Бурбон снисходительно усмехнулся. Несмотря на возраст, позволявший ему считаться человеком ещё молодым, царедворцем он был уже достаточно опытным, а потому лишённым всякого романтизма.
– Короли не бывают искренними, чтобы не стать уязвимыми,
Танги дю Шастель опустил глаза.
– Каждая монета имеет две стороны, герцог. Те, кто видит только одну сторону, не замечают другую, и наоборот. Вопрос в том, кто какую сторону предпочитает.
– Да, да, знаю, – закивал в ответ де Бурбон, – мы с вами предпочитаем стороны разные. Зато от одной монеты. И, поскольку я могу позволить себе слабость быть искренним, признаю – ваша сторона не так захватана нечистыми руками, но меньше пригодна к употреблению. Слишком слепит глаза…
Танги дю Шастель молча поклонился.
В присутствии Шарля, которого он всеми силами старался ограждать от придворного цинизма, продолжать подобный разговор не следовало. К тому же, пригласили их сюда совсем для другого, и, чтобы напомнить об этом герцогу, Танги поспешил сменить тему.

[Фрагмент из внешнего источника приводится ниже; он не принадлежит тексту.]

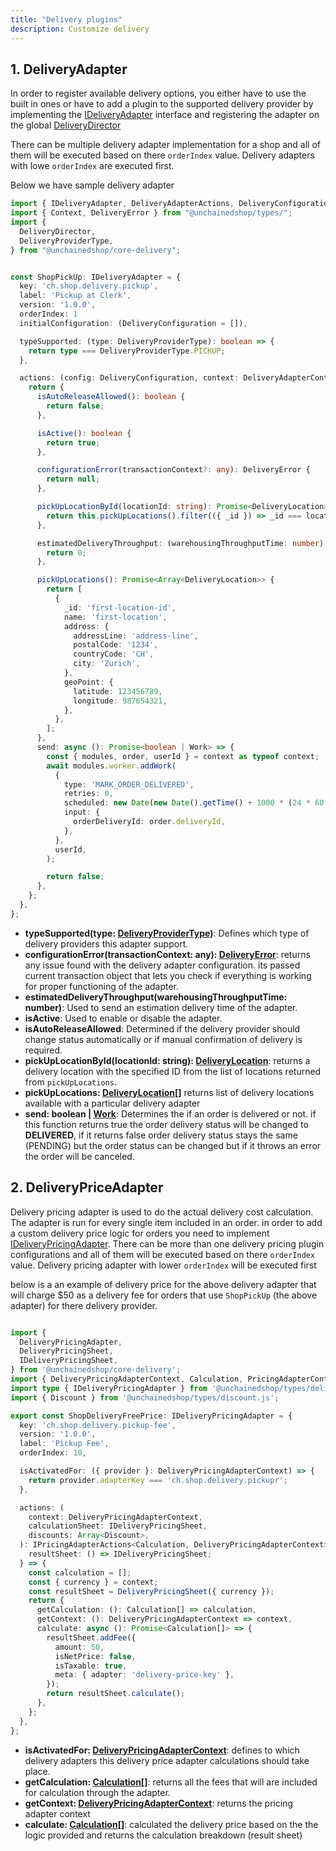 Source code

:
 ```yaml
---
title: "Delivery plugins"
description: Customize delivery 
---
```


## 1. DeliveryAdapter

In order to register available delivery options, you either have to use the built in ones or have to add a plugin to the supported delivery provider by implementing the [IDeliveryAdapter](https://docs.unchained.shop/types/types/delivery.IDeliveryAdapter.html) interface and registering the adapter on the global [DeliveryDirector](https://docs.unchained.shop/types/types/delivery.IDeliveryDirector.html)

There can be multiple delivery adapter implementation for a shop and all of them will be executed based on there `orderIndex` value. Delivery adapters with lowe `orderIndex` are executed first.

Below we have sample delivery adapter 

```typescript
import { IDeliveryAdapter, DeliveryAdapterActions, DeliveryConfiguration, DeliveryAdapterContext, DeliveryLocation } from "@unchainedshop/types/delivery";
import { Context, DeliveryError } from "@unchainedshop/types/";
import {
  DeliveryDirector,
  DeliveryProviderType,
} from "@unchainedshop/core-delivery";


const ShopPickUp: IDeliveryAdapter = {
  key: 'ch.shop.delivery.pickup',
  label: 'Pickup at Clerk',
  version: '1.0.0',
  orderIndex: 1
  initialConfiguration: (DeliveryConfiguration = []),

  typeSupported: (type: DeliveryProviderType): boolean => {
    return type === DeliveryProviderType.PICKUP;
  },

  actions: (config: DeliveryConfiguration, context: DeliveryAdapterContext, unchainedAPI: UnchainedCore): DeliveryAdapterActions => {
    return {
      isAutoReleaseAllowed(): boolean {
        return false;
      },

      isActive(): boolean {
        return true;
      },

      configurationError(transactionContext?: any): DeliveryError {
        return null;
      },

      pickUpLocationById(locationId: string): Promise<DeliveryLocation> {
        return this.pickUpLocations().filter(({ _id }) => _id === locationId);
      },

      estimatedDeliveryThroughput: (warehousingThroughputTime: number) : Promise<number>  => {
        return 0;
      },

      pickUpLocations(): Promise<Array<DeliveryLocation>> {
        return [
          {
            _id: 'first-location-id',
            name: 'first-location',
            address: {
              addressLine: 'address-line',
              postalCode: '1234',
              countryCode: 'CH',
              city: 'Zurich',
            },
            geoPoint: {
              latitude: 123456789,
              longitude: 987654321,
            },
          },
        ];
      },
      send: async (): Promise<boolean | Work> => {
        const { modules, order, userId } = context as typeof context;
        await modules.worker.addWork(
          {
            type: 'MARK_ORDER_DELIVERED',
            retries: 0,
            scheduled: new Date(new Date().getTime() + 1000 * (24 * 60 * 60)),
            input: {
              orderDeliveryId: order.deliveryId,
            },
          },
          userId,
        );

        return false;
      },
    };
  },
};
```

- **typeSupported(type: [DeliveryProviderType](https://docs.unchained.shop/types/enums/delivery.DeliveryProviderType.html))**: Defines which type of delivery providers this adapter support.
- **configurationError(transactionContext: any): [DeliveryError](https://docs.unchained.shop/types/enums/delivery.DeliveryError.html)**: returns any issue found with the delivery adapter configuration.  its passed current transaction object that lets you check if everything is working for proper functioning of the adapter.
- **estimatedDeliveryThroughput(warehousingThroughputTime: number)**: Used to send an estimation delivery time of the adapter.
- **isActive**: Used to enable or disable the adapter.
- **isAutoReleaseAllowed**: Determined if the delivery provider should change status automatically or if manual confirmation of delivery is required.
- **pickUpLocationById(locationId: string): [DeliveryLocation](https://docs.unchained.shop/types/interfaces/delivery.DeliveryLocation.html)**: returns a delivery location with the specified ID from the list of locations returned from `pickUpLocations`.
- **pickUpLocations: [DeliveryLocation](https://docs.unchained.shop/types/interfaces/delivery.DeliveryLocation.html)[]** returns list of delivery locations available with a particular delivery adapter
- **send: boolean | [Work](https://docs.unchained.shop/types/types/worker.Work.html)**: Determines the if an order is delivered or not. if this function returns true the order delivery status will be changed to **DELIVERED**, if it returns false order delivery status stays the same (PENDING) but the order status can be changed but if it throws an error the order will be canceled.



## 2. DeliveryPriceAdapter

Delivery pricing adapter is used to do the actual delivery cost calculation. The adapter is run for every single item included in an order.
in order to add a custom delivery price logic for orders you need to implement [IDeliveryPricingAdapter](https://docs.unchained.shop/types/types/delivery_pricing.IDeliveryPricingAdapter.html).
There can be more than one delivery pricing plugin configurations and all of them will be executed based on there `orderIndex` value. Delivery pricing adapter with lower `orderIndex` will be executed first

below is a an example of delivery price for the above delivery adapter that will charge $50  as a delivery fee for orders that use `ShopPickUp` (the above adapter) for there delivery provider.

```typescript

import {
  DeliveryPricingAdapter,
  DeliveryPricingSheet,
  IDeliveryPricingSheet,
} from '@unchainedshop/core-delivery';
import { DeliveryPricingAdapterContext, Calculation, PricingAdapterContext } from '@unchainedshop/types';
import type { IDeliveryPricingAdapter } from '@unchainedshop/types/delivery.pricing.js';
import { Discount } from '@unchainedshop/types/discount.js';

export const ShopDeliveryFreePrice: IDeliveryPricingAdapter = {
  key: 'ch.shop.delivery.pickup-fee',
  version: '1.0.0',
  label: 'Pickup Fee',
  orderIndex: 10,

  isActivatedFor: ({ provider }: DeliveryPricingAdapterContext) => {
    return provider.adapterKey === 'ch.shop.delivery.pickupr';
  },

  actions: (
    context: DeliveryPricingAdapterContext,
    calculationSheet: IDeliveryPricingSheet,
    discounts: Array<Discount>,
  ): IPricingAdapterActions<Calculation, DeliveryPricingAdapterContext> & {
    resultSheet: () => IDeliveryPricingSheet;
  } => {
    const calculation = [];
    const { currency } = context;
    const resultSheet = DeliveryPricingSheet({ currency });
    return {
      getCalculation: (): Calculation[] => calculation,
      getContext: (): DeliveryPricingAdapterContext => context,
      calculate: async (): Promise<Calculation[]> => {
        resultSheet.addFee({
          amount: 50,
          isNetPrice: false,
          isTaxable: true,
          meta: { adapter: 'delivery-price-key' },
        });
        return resultSheet.calculate();
      },
    };
  },
};


```

- **isActivatedFor: [DeliveryPricingAdapterContext](https://docs.unchained.shop/types/interfaces/delivery_pricing.DeliveryPricingAdapterContext.html)**: defines to which delivery adapters this delivery price adapter calculations should take place.
- **getCalculation: [Calculation[]](https://docs.unchained.shop/types/interfaces/pricing.PricingSheetParams.html#calculation)**: returns all the fees that will are included for calculation through the adapter.
- **getContext: [DeliveryPricingAdapterContext](https://docs.unchained.shop/types/interfaces/delivery_pricing.DeliveryPricingAdapterContext.html)**: returns the pricing adapter context
- **calculate: [Calculation[]](https://docs.unchained.shop/types/interfaces/pricing.PricingSheetParams.html#calculation)**: calculated the delivery price based on the the logic provided and returns the calculation breakdown (result sheet) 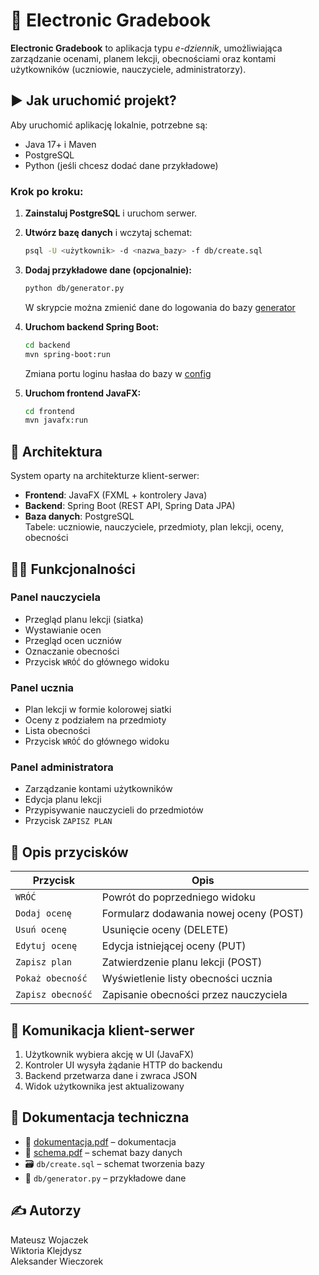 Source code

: 
# 📘 Electronic Gradebook

**Electronic Gradebook** to aplikacja typu *e-dziennik*, umożliwiająca zarządzanie ocenami, planem lekcji, obecnościami oraz kontami użytkowników (uczniowie, nauczyciele, administratorzy).

## ▶️ Jak uruchomić projekt?

Aby uruchomić aplikację lokalnie, potrzebne są:

- Java 17+ i Maven
- PostgreSQL
- Python (jeśli chcesz dodać dane przykładowe)

### Krok po kroku:

1. **Zainstaluj PostgreSQL** i uruchom serwer.
2. **Utwórz bazę danych** i wczytaj schemat:
   ```bash
   psql -U <użytkownik> -d <nazwa_bazy> -f db/create.sql
   ```
3. **Dodaj przykładowe dane (opcjonalnie):**
   ```bash
   python db/generator.py
   ```

   W skrypcie można zmienić dane do logowania do bazy [generator](db/generator.py)
4. **Uruchom backend Spring Boot:**
   ```bash
   cd backend
   mvn spring-boot:run
   ```
   Zmiana portu loginu hasłaa do bazy w [config](backend/src/main/resources/application.properties)
   
5. **Uruchom frontend JavaFX:**
   ```bash
   cd frontend
   mvn javafx:run
   ```

## 🧩 Architektura

System oparty na architekturze klient-serwer:

- **Frontend**: JavaFX (FXML + kontrolery Java)
- **Backend**: Spring Boot (REST API, Spring Data JPA)
- **Baza danych**: PostgreSQL  
  Tabele: uczniowie, nauczyciele, przedmioty, plan lekcji, oceny, obecności 

## 🧑‍🏫 Funkcjonalności

### Panel nauczyciela
- Przegląd planu lekcji (siatka)
- Wystawianie ocen
- Przegląd ocen uczniów
- Oznaczanie obecności
- Przycisk `WRÓĆ` do głównego widoku

### Panel ucznia
- Plan lekcji w formie kolorowej siatki
- Oceny z podziałem na przedmioty
- Lista obecności
- Przycisk `WRÓĆ` do głównego widoku

### Panel administratora
- Zarządzanie kontami użytkowników
- Edycja planu lekcji
- Przypisywanie nauczycieli do przedmiotów
- Przycisk `ZAPISZ PLAN`

## 🧠 Opis przycisków

| Przycisk             | Opis                                                                 |
|----------------------|----------------------------------------------------------------------|
| `WRÓĆ`               | Powrót do poprzedniego widoku                                        |
| `Dodaj ocenę`        | Formularz dodawania nowej oceny (POST)                              |
| `Usuń ocenę`         | Usunięcie oceny (DELETE)                                            |
| `Edytuj ocenę`       | Edycja istniejącej oceny (PUT)                                      |
| `Zapisz plan`        | Zatwierdzenie planu lekcji (POST)                                   |
| `Pokaż obecność`     | Wyświetlenie listy obecności ucznia                                 |
| `Zapisz obecność`    | Zapisanie obecności przez nauczyciela                               |

## 🔄 Komunikacja klient-serwer

1. Użytkownik wybiera akcję w UI (JavaFX)
2. Kontroler UI wysyła żądanie HTTP do backendu
3. Backend przetwarza dane i zwraca JSON
4. Widok użytkownika jest aktualizowany

## 📂 Dokumentacja techniczna

- 📄 [dokumentacja.pdf](doc/dokumentacja.pdf) – dokumentacja  
- 📑 [schema.pdf](db/schema.png) – schemat bazy danych  
- 🗃️ `db/create.sql` – schemat tworzenia bazy  
- 🧪 `db/generator.py` – przykładowe dane

## ✍ Autorzy

Mateusz Wojaczek  
Wiktoria Klejdysz  
Aleksander Wieczorek
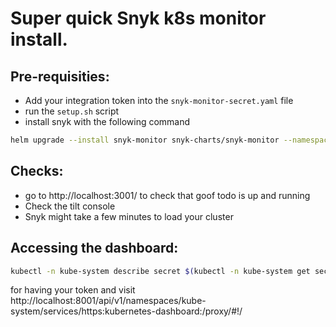 # Super quick Snyk k8s monitor install.

## Pre-requisities:
- Add your integration token into the `snyk-monitor-secret.yaml` file
- run the `setup.sh` script
- install snyk with the following command
```bash
helm upgrade --install snyk-monitor snyk-charts/snyk-monitor --namespace snyk-monitor --set clusterName="Production cluster"
```

## Checks:
- go to http://localhost:3001/ to check that goof todo is up and running
- Check the tilt console
- Snyk might take a few minutes to load your cluster

## Accessing the dashboard:
```bash
kubectl -n kube-system describe secret $(kubectl -n kube-system get secret | grep admin-sa | awk '{print $1}')
```
for having your token and visit http://localhost:8001/api/v1/namespaces/kube-system/services/https:kubernetes-dashboard:/proxy/#!/
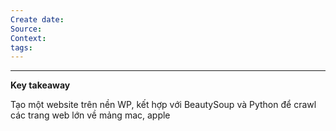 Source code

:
 ```yaml
---
Create date: 
Source: 
Context: 
tags:
---
```

---
**Key takeaway**

Tạo một website trên nền WP, kết hợp với BeautySoup và Python để crawl các trang web lớn về mảng mac, apple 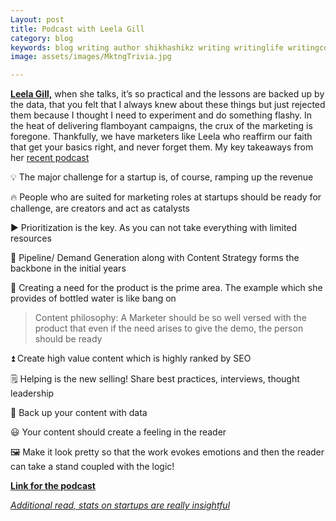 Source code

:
 ```yaml
---
Layout: post
title: Podcast with Leela Gill
category: blog
keywords: blog writing author shikhashikz writing writinglife writingcommunity dailyblogpost dailyblogpostchallenge marketing abm
image: assets/images/MktngTrivia.jpg

---
```

**[Leela Gill,](https://www.linkedin.com/in/leelagill/)** when she talks, it’s so practical and the lessons are backed up by the data, that you felt that I always knew about these things but just rejected them because I thought I need to experiment and do something flashy. In the heat of delivering flamboyant campaigns, the crux of the marketing is foregone. Thankfully, we have marketers like Leela who reaffirm our faith that get your basics right, and never forget them. My key takeaways from her [recent podcast](https://www.contentcallout.com/the-interplay-of-demand-gen-and-content-with-leela-gill-ep-59/)

💡 The major challenge for a startup is, of course, ramping up the revenue

🔥 People who are suited for marketing roles at startups should be ready for challenge, are creators and act as catalysts

▶️ Prioritization is the key. As you can not take everything with limited resources

🚧 Pipeline/ Demand Generation along with Content Strategy forms the backbone in the initial years

💯 Creating a need for the product is the prime area. The example which she provides of bottled water is like bang on

>Content philosophy: A Marketer should be so well versed with the product that even if the need arises to give the demo, the person should be ready
>

⏫ Create high value content which is highly ranked by SEO

🗒️ Helping is the new selling! Share best practices, interviews, thought leadership

🔩 Back up your content with data

😃 Your content should create a feeling in the reader

🖼️ Make it look pretty so that the work evokes emotions and then the reader can take a stand coupled with the logic!

**[Link for the podcast](https://www.contentcallout.com/the-interplay-of-demand-gen-and-content-with-leela-gill-ep-59/)**

*[Additional read, stats on startups are really insightful](https://www.embroker.com/blog/startup-statistics/)*
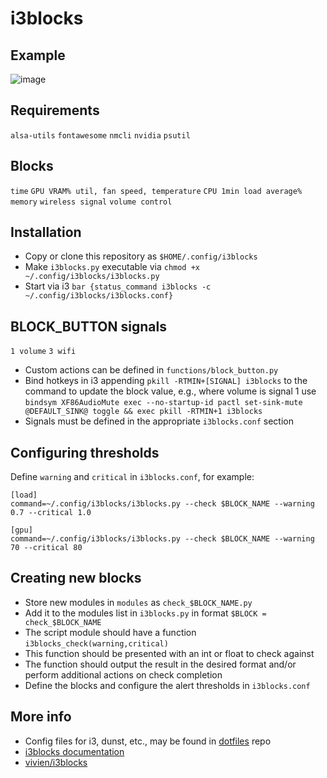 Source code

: # i3blocks

## Example
![image](https://github.com/mikeredev/i3blocks/assets/132297919/e029ff01-dd68-4b3c-8629-259a52da41d0)


## Requirements
`alsa-utils`
`fontawesome`
`nmcli`
`nvidia`
`psutil`

## Blocks
`time`
`GPU VRAM% util, fan speed, temperature`
`CPU 1min load average%`
`memory`
`wireless signal`
`volume control`

## Installation
- Copy or clone this repository as `$HOME/.config/i3blocks`
- Make `i3blocks.py` executable via `chmod +x ~/.config/i3blocks/i3blocks.py`
- Start via i3 `bar {status_command i3blocks -c ~/.config/i3blocks/i3blocks.conf}`

## BLOCK_BUTTON signals
`1 volume`
`3 wifi`

- Custom actions can be defined in `functions/block_button.py`
- Bind hotkeys in i3 appending  `pkill -RTMIN+[SIGNAL] i3blocks` to the command to update the block value, e.g., where volume is signal 1 use `bindsym XF86AudioMute exec --no-startup-id pactl set-sink-mute @DEFAULT_SINK@ toggle && exec pkill -RTMIN+1 i3blocks`
- Signals must be defined in the appropriate `i3blocks.conf` section

## Configuring thresholds
Define `warning` and `critical` in `i3blocks.conf`, for example:
```
[load]
command=~/.config/i3blocks/i3blocks.py --check $BLOCK_NAME --warning 0.7 --critical 1.0

[gpu]
command=~/.config/i3blocks/i3blocks.py --check $BLOCK_NAME --warning 70 --critical 80
```

## Creating new blocks
- Store new modules in `modules` as `check_$BLOCK_NAME.py`
- Add it to the modules list in `i3blocks.py` in format `$BLOCK = check_$BLOCK_NAME`
- The script module should have a function `i3blocks_check(warning,critical)`
- This function should be presented with an int or float to check against
- The function should output the result in the desired format and/or perform additional actions on check completion
- Define the blocks and configure the alert thresholds in `i3blocks.conf`

## More info
- Config files for i3, dunst, etc., may be found in [dotfiles](https://github.com/mikeredev/dotfiles) repo
- [i3blocks documentation](https://vivien.github.io/i3blocks)
- [vivien/i3blocks](https://github.com/vivien/i3blocks)

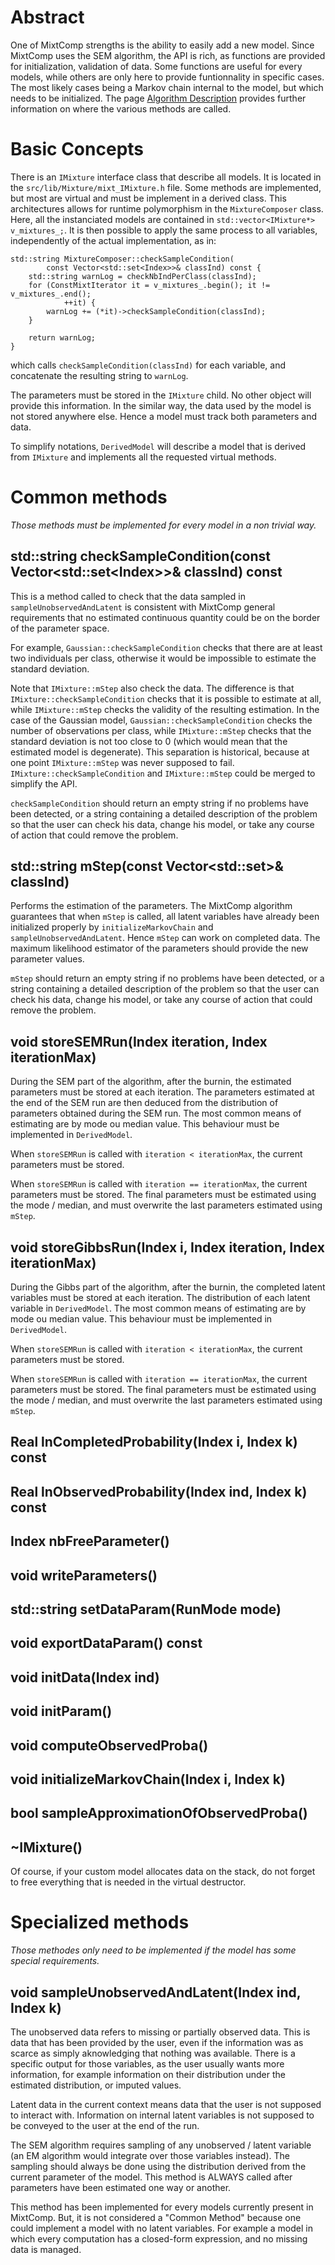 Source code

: # Abstract

One of MixtComp strengths is the ability to easily add a new model. Since MixtComp uses the SEM algorithm, the API is rich, as functions are provided for initialization, validation of data. Some functions are useful for every models, while others are only here to provide funtionnality in specific cases. The most likely cases being a Markov chain internal to the model, but which needs to be initialized. The page [Algorithm Description](./MixtComp/docs/algoDesc.md) provides further information on where the various methods are called.

# Basic Concepts

There is an `IMixture` interface class that describe all models. It is located in the `src/lib/Mixture/mixt_IMixture.h` file. Some methods are implemented, but most are virtual and must be implement in a derived class. This architectures allows for runtime polymorphism in the `MixtureComposer` class. Here, all the instanciated models are contained in `std::vector<IMixture*> v_mixtures_;`. It is then possible to apply the same process to all variables, independently of the actual implementation, as in:

```
std::string MixtureComposer::checkSampleCondition(
		const Vector<std::set<Index>>& classInd) const {
	std::string warnLog = checkNbIndPerClass(classInd);
	for (ConstMixtIterator it = v_mixtures_.begin(); it != v_mixtures_.end();
			++it) {
		warnLog += (*it)->checkSampleCondition(classInd);
	}

	return warnLog;
}
```

which calls `checkSampleCondition(classInd)` for each variable, and concatenate the resulting string to `warnLog`.

The parameters must be stored in the `IMixture` child. No other object will provide this information. In the similar way, the data used by the model is not stored anywhere else. Hence a model must track both parameters and data.

To simplify notations, `DerivedModel` will describe a model that is derived from `IMixture` and implements all the requested virtual methods.

# Common methods

*Those methods must be implemented for every model in a non trivial way.*

## std::string checkSampleCondition(const Vector\<std::set\<Index\>\>& classInd) const

This is a method called to check that the data sampled in `sampleUnobservedAndLatent` is consistent with MixtComp general requirements that no estimated continuous quantity could be on the border of the parameter space.

For example, `Gaussian::checkSampleCondition` checks that there are at least two individuals per class, otherwise it would be impossible to estimate the standard deviation.

Note that `IMixture::mStep` also check the data. The difference is that `IMixture::checkSampleCondition` checks that it is possible to estimate at all, while `IMixture::mStep` checks the validity of the resulting estimation. In the case of the Gaussian model, `Gaussian::checkSampleCondition` checks the number of observations per class, while `IMixture::mStep` checks that the standard deviation is not too close to 0 (which would mean that the estimated model is degenerate). This separation is historical, because at one point `IMixture::mStep` was never supposed to fail. `IMixture::checkSampleCondition` and `IMixture::mStep` could be merged to simplify the API.

`checkSampleCondition` should return an empty string if no problems have been detected, or a string containing a detailed description of the problem so that the user can check his data, change his model, or take any course of action that could remove the problem.

## std::string mStep(const Vector<std::set<Index>>& classInd)

Performs the estimation of the parameters. The MixtComp algorithm guarantees that when `mStep` is called, all latent variables have already been initialized properly by `initializeMarkovChain` and `sampleUnobservedAndLatent`. Hence `mStep` can work on completed data. The maximum likelihood estimator of the parameters should provide the new parameter values.

`mStep` should return an empty string if no problems have been detected, or a string containing a detailed description of the problem so that the user can check his data, change his model, or take any course of action that could remove the problem.

## void storeSEMRun(Index iteration, Index iterationMax)

During the SEM part of the algorithm, after the burnin, the estimated parameters must be stored at each iteration. The parameters estimated at the end of the SEM run are then deduced from the distribution of parameters obtained during the SEM run. The most common means of estimating are by mode ou median value. This behaviour must be implemented in `DerivedModel`.

When `storeSEMRun` is called with `iteration < iterationMax`, the current parameters must be stored.

When `storeSEMRun` is called with `iteration == iterationMax`, the current parameters must be stored. The final parameters must be estimated using the mode / median, and must overwrite the last parameters estimated using `mStep`.

## void storeGibbsRun(Index i, Index iteration, Index iterationMax)

During the Gibbs part of the algorithm, after the burnin, the completed latent variables must be stored at each iteration. The distribution of each latent variable in `DerivedModel`. The most common means of estimating are by mode ou median value. This behaviour must be implemented in `DerivedModel`.

When `storeSEMRun` is called with `iteration < iterationMax`, the current parameters must be stored.

When `storeSEMRun` is called with `iteration == iterationMax`, the current parameters must be stored. The final parameters must be estimated using the mode / median, and must overwrite the last parameters estimated using `mStep`.

## Real lnCompletedProbability(Index i, Index k) const
## Real lnObservedProbability(Index ind, Index k) const
## Index nbFreeParameter()
## void writeParameters()
## std::string setDataParam(RunMode mode)
## void exportDataParam() const
## void initData(Index ind)
## void initParam()
## void computeObservedProba()
## void initializeMarkovChain(Index i, Index k)
## bool sampleApproximationOfObservedProba()

## ~IMixture()

Of course, if your custom model allocates data on the stack, do not forget to free everything that is needed in the virtual destructor.

# Specialized methods

*Those methodes only need to be implemented if the model has some special requirements.*

## void sampleUnobservedAndLatent(Index ind, Index k)

The unobserved data refers to missing or partially observed data. This is data that has been provided by the user, even if the information was as scarce as simply aknowledging that nothing was available. There is a specific output for those variables, as the user usually wants more information, for example information on their distribution under the estimated distribution, or imputed values.

Latent data in the current context means data that the user is not supposed to interact with. Information on internal latent variables is not supposed to be conveyed to the user at the end of the run.

The SEM algorithm requires sampling of any unobserved / latent variable (an EM algorithm would integrate over those variables instead). The sampling should always be done using the distribution derived from the current parameter of the model. This method is ALWAYS called after parameters have been estimated one way or another.

This method has been implemented for every models currently present in MixtComp. But, it is not considered a "Common Method" because one could implement a model with no latent variables. For example a model in which every computation has a closed-form expression, and no missing data is managed.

– Как самочувствие его величества? – спросил он со сдержанной озабоченностью. – Нас готовы принять?
Лицо де Бурбона мгновенно изобразило возвышенную печаль.
– Увы…
Он виновато развёл руками, потом покосился на мальчика и тронул дю Шастеля за локоть.
– Давайте не будем мешать его светлости рассматривать картину и отойдём в сторону. Мне есть о чём с вами поговорить.
Танги повернулся к Шарлю.
– Вы позволите, ваша светлость?
Мальчик кивнул.
Ещё утром, когда за ним прислали от короля, он взмолился о том, чтобы встреча с отцом не состоялась, и сейчас сразу догадался, что молитва его была услышана.
Шарль отца не любил.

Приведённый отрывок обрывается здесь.